EXERCISE GOAL :: Take each line from the entries that holds "current" and copy it out.

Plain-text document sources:
----------
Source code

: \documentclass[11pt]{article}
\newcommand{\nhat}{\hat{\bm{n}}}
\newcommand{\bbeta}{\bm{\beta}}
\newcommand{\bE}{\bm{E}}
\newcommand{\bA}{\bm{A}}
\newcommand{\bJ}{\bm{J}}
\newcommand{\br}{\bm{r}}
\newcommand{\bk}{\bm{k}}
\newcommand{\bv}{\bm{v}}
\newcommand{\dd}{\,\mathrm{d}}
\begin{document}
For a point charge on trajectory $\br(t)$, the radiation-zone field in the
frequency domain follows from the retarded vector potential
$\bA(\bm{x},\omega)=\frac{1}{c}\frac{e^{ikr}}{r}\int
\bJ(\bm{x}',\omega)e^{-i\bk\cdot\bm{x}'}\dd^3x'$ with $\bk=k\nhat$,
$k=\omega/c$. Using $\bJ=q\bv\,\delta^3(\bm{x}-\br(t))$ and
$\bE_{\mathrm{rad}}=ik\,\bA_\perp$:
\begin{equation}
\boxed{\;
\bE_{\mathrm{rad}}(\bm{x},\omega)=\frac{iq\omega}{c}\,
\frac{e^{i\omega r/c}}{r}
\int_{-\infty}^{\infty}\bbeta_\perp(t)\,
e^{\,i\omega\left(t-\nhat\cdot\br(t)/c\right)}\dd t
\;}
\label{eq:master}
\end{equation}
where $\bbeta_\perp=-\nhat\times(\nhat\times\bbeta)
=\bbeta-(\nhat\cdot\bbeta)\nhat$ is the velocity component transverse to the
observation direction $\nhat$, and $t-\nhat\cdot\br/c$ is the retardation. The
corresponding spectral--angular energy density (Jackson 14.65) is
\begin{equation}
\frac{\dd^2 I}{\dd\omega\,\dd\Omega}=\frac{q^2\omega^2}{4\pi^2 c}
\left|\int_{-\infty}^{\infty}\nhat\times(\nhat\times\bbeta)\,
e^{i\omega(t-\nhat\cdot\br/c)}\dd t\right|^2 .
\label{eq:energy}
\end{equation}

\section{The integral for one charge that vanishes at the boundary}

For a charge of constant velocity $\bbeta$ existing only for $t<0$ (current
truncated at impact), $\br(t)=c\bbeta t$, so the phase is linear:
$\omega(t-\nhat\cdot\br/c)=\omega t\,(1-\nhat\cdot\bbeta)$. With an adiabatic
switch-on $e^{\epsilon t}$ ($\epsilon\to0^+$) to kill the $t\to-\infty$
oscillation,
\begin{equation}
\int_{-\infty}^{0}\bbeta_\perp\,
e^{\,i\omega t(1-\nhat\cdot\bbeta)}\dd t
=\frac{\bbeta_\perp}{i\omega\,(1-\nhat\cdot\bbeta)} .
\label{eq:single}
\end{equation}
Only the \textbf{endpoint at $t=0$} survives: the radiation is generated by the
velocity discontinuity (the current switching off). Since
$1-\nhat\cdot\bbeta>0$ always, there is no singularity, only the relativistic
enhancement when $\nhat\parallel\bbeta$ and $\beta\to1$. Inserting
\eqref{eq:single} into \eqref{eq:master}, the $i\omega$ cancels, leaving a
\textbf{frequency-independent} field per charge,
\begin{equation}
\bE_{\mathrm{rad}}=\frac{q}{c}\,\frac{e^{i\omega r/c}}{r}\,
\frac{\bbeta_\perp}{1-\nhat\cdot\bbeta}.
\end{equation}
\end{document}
----------
TASK SOLUTION ::
For a charge of constant velocity $\bbeta$ existing only for $t<0$ (current
velocity discontinuity (the current switching off). Since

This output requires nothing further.